I doubt we want scalable vectorization enabled by default right now. As Craig said, we need performance data to justify, but the impression I've gotten asking around is that this is not yet ready for prime time.

More than that though, we probably never want scalable vectorization for all configurations. Having it enabled for default generic targets may make sense, but if we're targeting a particular CPU with full knowledge of vector lengths, classic fixed length is probably a better default.

pcwang-thead added a comment.EditedMay 17 2022, 8:31 PM

I have done some researches before, the quality of vectorized code haven't met our expectation currently.
Actually, it is just SIMD-style vectorization for RVV for the time being.
Maybe we should wait for VP-based vectorization?

llvm/test/Transforms/LoopVectorize/RISCV/unroll-in-loop-vectorizer.ll
48

For example, I believe this store is unnecessary.

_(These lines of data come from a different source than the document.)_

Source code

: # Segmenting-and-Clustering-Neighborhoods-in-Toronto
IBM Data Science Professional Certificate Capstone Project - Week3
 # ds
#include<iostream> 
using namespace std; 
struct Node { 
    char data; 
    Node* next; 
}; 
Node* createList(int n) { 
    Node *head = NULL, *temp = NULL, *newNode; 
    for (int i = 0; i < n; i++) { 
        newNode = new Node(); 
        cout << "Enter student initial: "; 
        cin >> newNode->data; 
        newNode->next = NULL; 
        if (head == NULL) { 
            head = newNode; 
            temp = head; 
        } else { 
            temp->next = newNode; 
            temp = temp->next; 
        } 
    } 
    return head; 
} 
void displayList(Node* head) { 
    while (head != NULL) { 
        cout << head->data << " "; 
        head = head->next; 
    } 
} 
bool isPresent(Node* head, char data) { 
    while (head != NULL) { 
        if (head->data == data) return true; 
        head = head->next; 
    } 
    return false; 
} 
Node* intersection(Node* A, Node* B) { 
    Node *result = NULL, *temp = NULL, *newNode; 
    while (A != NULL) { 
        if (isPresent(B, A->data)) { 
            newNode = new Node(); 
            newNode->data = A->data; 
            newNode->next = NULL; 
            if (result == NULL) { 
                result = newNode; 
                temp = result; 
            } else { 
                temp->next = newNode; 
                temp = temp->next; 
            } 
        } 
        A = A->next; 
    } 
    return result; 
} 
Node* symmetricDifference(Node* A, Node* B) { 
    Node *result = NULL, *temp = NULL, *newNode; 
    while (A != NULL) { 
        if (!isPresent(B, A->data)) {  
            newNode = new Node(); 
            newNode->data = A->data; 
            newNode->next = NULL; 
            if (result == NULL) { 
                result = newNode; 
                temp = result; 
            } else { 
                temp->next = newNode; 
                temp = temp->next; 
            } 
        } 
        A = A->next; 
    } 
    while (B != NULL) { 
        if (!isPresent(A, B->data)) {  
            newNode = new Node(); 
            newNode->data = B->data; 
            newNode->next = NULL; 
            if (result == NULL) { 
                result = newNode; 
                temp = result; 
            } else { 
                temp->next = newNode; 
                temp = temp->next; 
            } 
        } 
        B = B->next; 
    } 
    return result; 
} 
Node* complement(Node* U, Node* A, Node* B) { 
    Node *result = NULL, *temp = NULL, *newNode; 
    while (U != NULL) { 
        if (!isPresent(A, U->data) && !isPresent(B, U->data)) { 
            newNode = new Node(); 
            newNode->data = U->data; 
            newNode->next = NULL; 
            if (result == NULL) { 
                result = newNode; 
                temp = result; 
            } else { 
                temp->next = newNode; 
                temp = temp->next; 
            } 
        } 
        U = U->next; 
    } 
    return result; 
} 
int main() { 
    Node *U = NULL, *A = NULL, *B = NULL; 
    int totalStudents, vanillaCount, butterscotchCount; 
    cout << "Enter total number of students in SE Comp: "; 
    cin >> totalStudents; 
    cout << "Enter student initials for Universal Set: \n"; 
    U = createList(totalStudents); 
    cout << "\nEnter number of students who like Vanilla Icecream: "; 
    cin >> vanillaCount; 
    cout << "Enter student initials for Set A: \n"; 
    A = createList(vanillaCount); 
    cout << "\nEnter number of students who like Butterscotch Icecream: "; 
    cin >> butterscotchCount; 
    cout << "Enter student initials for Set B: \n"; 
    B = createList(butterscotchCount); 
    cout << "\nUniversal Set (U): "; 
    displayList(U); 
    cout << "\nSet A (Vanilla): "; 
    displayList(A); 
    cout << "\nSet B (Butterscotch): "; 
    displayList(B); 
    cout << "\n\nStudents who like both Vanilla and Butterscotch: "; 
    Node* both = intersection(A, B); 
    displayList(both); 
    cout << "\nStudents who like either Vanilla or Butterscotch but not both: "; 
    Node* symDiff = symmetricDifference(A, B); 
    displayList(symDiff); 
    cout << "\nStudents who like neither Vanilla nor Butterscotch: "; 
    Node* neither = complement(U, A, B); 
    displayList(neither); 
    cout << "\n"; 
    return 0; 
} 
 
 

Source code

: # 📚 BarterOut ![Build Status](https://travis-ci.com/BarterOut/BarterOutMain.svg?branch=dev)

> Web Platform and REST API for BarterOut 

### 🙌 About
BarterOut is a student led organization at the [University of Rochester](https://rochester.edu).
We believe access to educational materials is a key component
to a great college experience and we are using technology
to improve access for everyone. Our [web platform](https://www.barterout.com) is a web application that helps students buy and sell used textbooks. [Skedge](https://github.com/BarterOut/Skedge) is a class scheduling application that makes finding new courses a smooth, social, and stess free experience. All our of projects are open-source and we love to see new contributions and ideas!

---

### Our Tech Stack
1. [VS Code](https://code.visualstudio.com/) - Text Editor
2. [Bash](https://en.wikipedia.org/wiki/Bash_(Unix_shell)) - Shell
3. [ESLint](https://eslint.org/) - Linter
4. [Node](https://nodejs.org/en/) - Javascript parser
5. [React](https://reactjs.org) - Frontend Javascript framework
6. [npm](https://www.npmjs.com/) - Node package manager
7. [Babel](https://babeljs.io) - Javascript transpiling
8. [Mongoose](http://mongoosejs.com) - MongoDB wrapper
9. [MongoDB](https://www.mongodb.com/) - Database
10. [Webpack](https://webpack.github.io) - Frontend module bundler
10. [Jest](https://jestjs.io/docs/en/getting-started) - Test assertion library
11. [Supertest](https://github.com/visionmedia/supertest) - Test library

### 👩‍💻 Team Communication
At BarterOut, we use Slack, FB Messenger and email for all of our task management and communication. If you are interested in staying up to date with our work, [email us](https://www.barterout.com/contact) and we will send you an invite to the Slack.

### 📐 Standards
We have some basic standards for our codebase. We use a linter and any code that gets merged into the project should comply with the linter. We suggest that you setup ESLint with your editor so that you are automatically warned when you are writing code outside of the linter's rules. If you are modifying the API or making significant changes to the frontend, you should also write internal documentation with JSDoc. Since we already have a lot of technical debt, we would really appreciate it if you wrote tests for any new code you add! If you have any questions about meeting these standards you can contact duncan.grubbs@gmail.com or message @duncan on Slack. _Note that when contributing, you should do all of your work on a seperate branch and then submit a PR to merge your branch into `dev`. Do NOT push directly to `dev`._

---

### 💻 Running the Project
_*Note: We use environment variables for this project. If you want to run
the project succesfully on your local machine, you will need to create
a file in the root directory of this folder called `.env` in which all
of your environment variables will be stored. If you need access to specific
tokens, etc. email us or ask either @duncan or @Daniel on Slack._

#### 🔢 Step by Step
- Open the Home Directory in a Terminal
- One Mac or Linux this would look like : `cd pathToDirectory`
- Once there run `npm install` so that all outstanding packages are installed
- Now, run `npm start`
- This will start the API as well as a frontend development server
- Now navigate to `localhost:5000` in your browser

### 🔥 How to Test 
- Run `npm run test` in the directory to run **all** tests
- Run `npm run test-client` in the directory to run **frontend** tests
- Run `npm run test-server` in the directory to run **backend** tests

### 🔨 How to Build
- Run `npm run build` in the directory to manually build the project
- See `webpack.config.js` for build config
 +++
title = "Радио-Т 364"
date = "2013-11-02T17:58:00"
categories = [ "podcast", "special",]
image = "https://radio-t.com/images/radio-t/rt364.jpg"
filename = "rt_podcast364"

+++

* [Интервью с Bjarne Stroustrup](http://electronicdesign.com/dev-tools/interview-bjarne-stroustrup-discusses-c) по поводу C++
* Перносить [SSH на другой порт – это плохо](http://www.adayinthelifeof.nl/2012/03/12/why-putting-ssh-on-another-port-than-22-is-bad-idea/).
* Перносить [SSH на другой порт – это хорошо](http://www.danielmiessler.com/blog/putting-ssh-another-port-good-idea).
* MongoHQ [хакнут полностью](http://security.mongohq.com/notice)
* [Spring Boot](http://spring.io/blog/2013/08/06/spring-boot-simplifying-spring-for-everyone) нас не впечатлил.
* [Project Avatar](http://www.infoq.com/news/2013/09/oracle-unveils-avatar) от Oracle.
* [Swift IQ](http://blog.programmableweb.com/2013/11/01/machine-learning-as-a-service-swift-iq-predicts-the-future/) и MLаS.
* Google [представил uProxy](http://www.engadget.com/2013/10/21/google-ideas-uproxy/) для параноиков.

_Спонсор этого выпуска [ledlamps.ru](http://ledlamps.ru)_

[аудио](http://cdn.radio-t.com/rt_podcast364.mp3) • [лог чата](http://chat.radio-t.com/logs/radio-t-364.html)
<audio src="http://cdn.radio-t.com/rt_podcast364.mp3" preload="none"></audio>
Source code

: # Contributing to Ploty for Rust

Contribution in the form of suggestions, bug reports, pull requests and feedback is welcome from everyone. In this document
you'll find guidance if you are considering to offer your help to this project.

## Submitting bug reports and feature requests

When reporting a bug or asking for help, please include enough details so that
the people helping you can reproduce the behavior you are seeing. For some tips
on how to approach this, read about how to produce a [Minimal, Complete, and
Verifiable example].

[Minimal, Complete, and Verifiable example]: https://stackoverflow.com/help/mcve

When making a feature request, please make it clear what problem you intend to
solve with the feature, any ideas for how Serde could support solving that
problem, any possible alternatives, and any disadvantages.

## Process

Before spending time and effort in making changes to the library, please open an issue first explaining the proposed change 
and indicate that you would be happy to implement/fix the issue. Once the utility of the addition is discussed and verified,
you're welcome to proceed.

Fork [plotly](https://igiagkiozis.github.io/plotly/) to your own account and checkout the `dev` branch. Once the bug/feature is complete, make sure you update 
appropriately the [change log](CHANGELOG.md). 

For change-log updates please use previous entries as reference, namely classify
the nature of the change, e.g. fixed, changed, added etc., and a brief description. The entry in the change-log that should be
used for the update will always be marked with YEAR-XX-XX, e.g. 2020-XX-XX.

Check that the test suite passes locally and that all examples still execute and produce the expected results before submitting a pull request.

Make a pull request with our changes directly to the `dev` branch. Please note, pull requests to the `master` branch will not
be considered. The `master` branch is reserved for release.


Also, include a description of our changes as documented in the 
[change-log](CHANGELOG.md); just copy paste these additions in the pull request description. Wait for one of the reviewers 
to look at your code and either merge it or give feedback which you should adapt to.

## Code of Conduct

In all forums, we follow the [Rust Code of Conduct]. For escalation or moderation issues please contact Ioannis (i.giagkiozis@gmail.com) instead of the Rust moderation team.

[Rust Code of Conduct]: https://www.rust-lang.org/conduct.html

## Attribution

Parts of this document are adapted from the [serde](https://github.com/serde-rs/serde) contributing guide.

reames added inline comments.May 17 2022, 9:06 PM
llvm/test/Transforms/LoopVectorize/RISCV/unroll-in-loop-vectorizer.ll
6

As an aside, I took a look at the assembly for this example. Th codegen for the vector loop ends up being less than great. For instance:

  • We have a extend trapped in the loop for some reason
  • We rerun vsetvli on every iteration (despite it producing a fixed result)
  • We have a rem in the vector preheader. That's rather expensive. (Well, actually, we end up with a *libcall* because the attributes don't include +m, but I ignored that.)
reames added inline comments.May 17 2022, 9:10 PM
llvm/test/Transforms/LoopVectorize/RISCV/unroll-in-loop-vectorizer.ll
6

To be fair, the first two issues also exist with fixed length vectorization of the same example.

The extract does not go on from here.